Description of the task - Exclude the pictures, and otherwise reproduce the data in full.

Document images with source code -
———
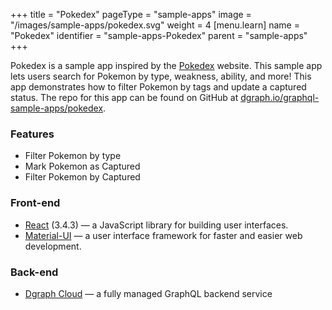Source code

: +++
title = "Pokedex"
pageType = "sample-apps"
image = "/images/sample-apps/pokedex.svg"
weight = 4
[menu.learn]
  name = "Pokedex"
  identifier = "sample-apps-Pokedex"
  parent = "sample-apps"
+++

Pokedex is a sample app inspired by the [Pokedex](https://www.pokemon.com/us/pokedex/) website. This sample app lets users search for Pokemon by type, weakness, ability, and more! This app demonstrates how to filter Pokemon by tags and update a captured status. The repo for this app can be found on GitHub at [dgraph.io/graphql-sample-apps/pokedex](https://github.com/dgraph-io/graphql-sample-apps/tree/master/pokedex).

### Features
- Filter Pokemon by type
- Mark Pokemon as Captured
- Filter Pokemon by Captured

### Front-end
- [React](https://reactjs.org/) (3.4.3) — a JavaScript library for building user interfaces.
- [Material-UI](https://material-ui.com/) — a user interface framework for faster and easier web development.

### Back-end
- [Dgraph Cloud](https://dgraph.io/cloud) — a fully managed GraphQL backend service

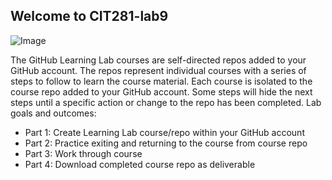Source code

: ## Welcome to CIT281-lab9
![Image](https://images.pexels.com/photos/577585/pexels-photo-577585.jpeg?auto=compress&cs=tinysrgb&dpr=2&h=750&w=1260)

The GitHub Learning Lab courses are self-directed repos added to your GitHub account. The repos represent individual courses with a series of steps to follow to learn the course material. Each course is isolated to the course repo added to your GitHub account. Some steps will hide the next steps until a specific action or change to the repo has been completed.
Lab goals and outcomes:

- Part 1: Create Learning Lab course/repo within your GitHub account 
- Part 2: Practice exiting and returning to the course from course repo 
- Part 3: Work through course 
- Part 4: Download completed course repo as deliverable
———
Written answer -
Source code

: +++
title = "Pokedex"
pageType = "sample-apps"
image = "/images/sample-apps/pokedex.svg"
weight = 4
[menu.learn]
  name = "Pokedex"
  identifier = "sample-apps-Pokedex"
  parent = "sample-apps"
+++

Pokedex is a sample app inspired by the [Pokedex](https://www.pokemon.com/us/pokedex/) website. This sample app lets users search for Pokemon by type, weakness, ability, and more! This app demonstrates how to filter Pokemon by tags and update a captured status. The repo for this app can be found on GitHub at [dgraph.io/graphql-sample-apps/pokedex](https://github.com/dgraph-io/graphql-sample-apps/tree/master/pokedex).

### Features
- Filter Pokemon by type
- Mark Pokemon as Captured
- Filter Pokemon by Captured

### Front-end
- [React](https://reactjs.org/) (3.4.3) — a JavaScript library for building user interfaces.
- [Material-UI](https://material-ui.com/) — a user interface framework for faster and easier web development.

### Back-end
- [Dgraph Cloud](https://dgraph.io/cloud) — a fully managed GraphQL backend service

Source code

: ## Welcome to CIT281-lab9
![Image](https://images.pexels.com/photos/577585/pexels-photo-577585.jpeg?auto=compress&cs=tinysrgb&dpr=2&h=750&w=1260)

The GitHub Learning Lab courses are self-directed repos added to your GitHub account. The repos represent individual courses with a series of steps to follow to learn the course material. Each course is isolated to the course repo added to your GitHub account. Some steps will hide the next steps until a specific action or change to the repo has been completed.
Lab goals and outcomes:

- Part 1: Create Learning Lab course/repo within your GitHub account 
- Part 2: Practice exiting and returning to the course from course repo 
- Part 3: Work through course 
- Part 4: Download completed course repo as deliverable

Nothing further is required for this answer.